▸ **Supplied records**:
*****

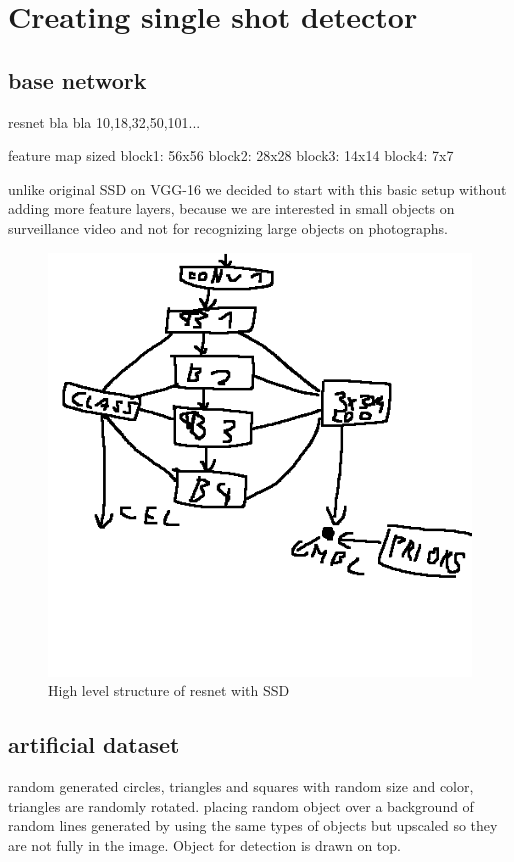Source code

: \chapter{Creating single shot detector}
\label{chapt:improvemnets}

\section{base network}
resnet
bla bla 10,18,32,50,101...

feature map sized
block1: 56x56
block2: 28x28
block3: 14x14
block4: 7x7

unlike original SSD on VGG-16 we decided to start with this basic setup without adding more feature layers, because we are interested in small objects on surveillance video and not for recognizing large objects on photographs.

\begin{figure}
    \centering
    \includegraphics[width=\textwidth]{img/resnet_blocks.png}
    \caption{High level structure of resnet with SSD}
    \label{fig:my_label}
\end{figure}




\section{artificial dataset}
random generated circles, triangles and squares with random size and color, triangles are randomly rotated. placing random object over a background of random lines generated by using the same types of objects but upscaled so they are not fully in the image. Object for detection is drawn on top. 

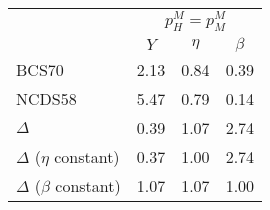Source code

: 
\begin{tabular}{lrrr}
\toprule
\multicolumn{1}{c}{} & \multicolumn{3}{c}{$p_{H}^{M}=p_{M}^{M}$} \\
\cmidrule(l{3pt}r{3pt}){2-4}
  & \multicolumn{1}{c}{$Y$} & \multicolumn{1}{c}{$\eta$} & \multicolumn{1}{c}{$\beta$}\\
\midrule
BCS70 & 2.13 & 0.84 & 0.39\\
NCDS58 & 5.47 & 0.79 & 0.14\\
\midrule
$\Delta$ & 0.39 & 1.07 & 2.74\\
\midrule
$\Delta$ ($\eta$ constant) & 0.37 & 1.00 & 2.74\\
$\Delta$ ($\beta$ constant) & 1.07 & 1.07 & 1.00\\
\bottomrule
\end{tabular}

*****

▸ **Work required**:
Skip every picture and transcribe the data above exactly.

▸ **Response**:
Source code

: \chapter{Creating single shot detector}
\label{chapt:improvemnets}

\section{base network}
resnet
bla bla 10,18,32,50,101...

feature map sized
block1: 56x56
block2: 28x28
block3: 14x14
block4: 7x7

unlike original SSD on VGG-16 we decided to start with this basic setup without adding more feature layers, because we are interested in small objects on surveillance video and not for recognizing large objects on photographs.

\begin{figure}
    \centering
    \includegraphics[width=\textwidth]{img/resnet_blocks.png}
    \caption{High level structure of resnet with SSD}
    \label{fig:my_label}
\end{figure}




\section{artificial dataset}
random generated circles, triangles and squares with random size and color, triangles are randomly rotated. placing random object over a background of random lines generated by using the same types of objects but upscaled so they are not fully in the image. Object for detection is drawn on top. 

Source code

: 
\begin{tabular}{lrrr}
\toprule
\multicolumn{1}{c}{} & \multicolumn{3}{c}{$p_{H}^{M}=p_{M}^{M}$} \\
\cmidrule(l{3pt}r{3pt}){2-4}
  & \multicolumn{1}{c}{$Y$} & \multicolumn{1}{c}{$\eta$} & \multicolumn{1}{c}{$\beta$}\\
\midrule
BCS70 & 2.13 & 0.84 & 0.39\\
NCDS58 & 5.47 & 0.79 & 0.14\\
\midrule
$\Delta$ & 0.39 & 1.07 & 2.74\\
\midrule
$\Delta$ ($\eta$ constant) & 0.37 & 1.00 & 2.74\\
$\Delta$ ($\beta$ constant) & 1.07 & 1.07 & 1.00\\
\bottomrule
\end{tabular}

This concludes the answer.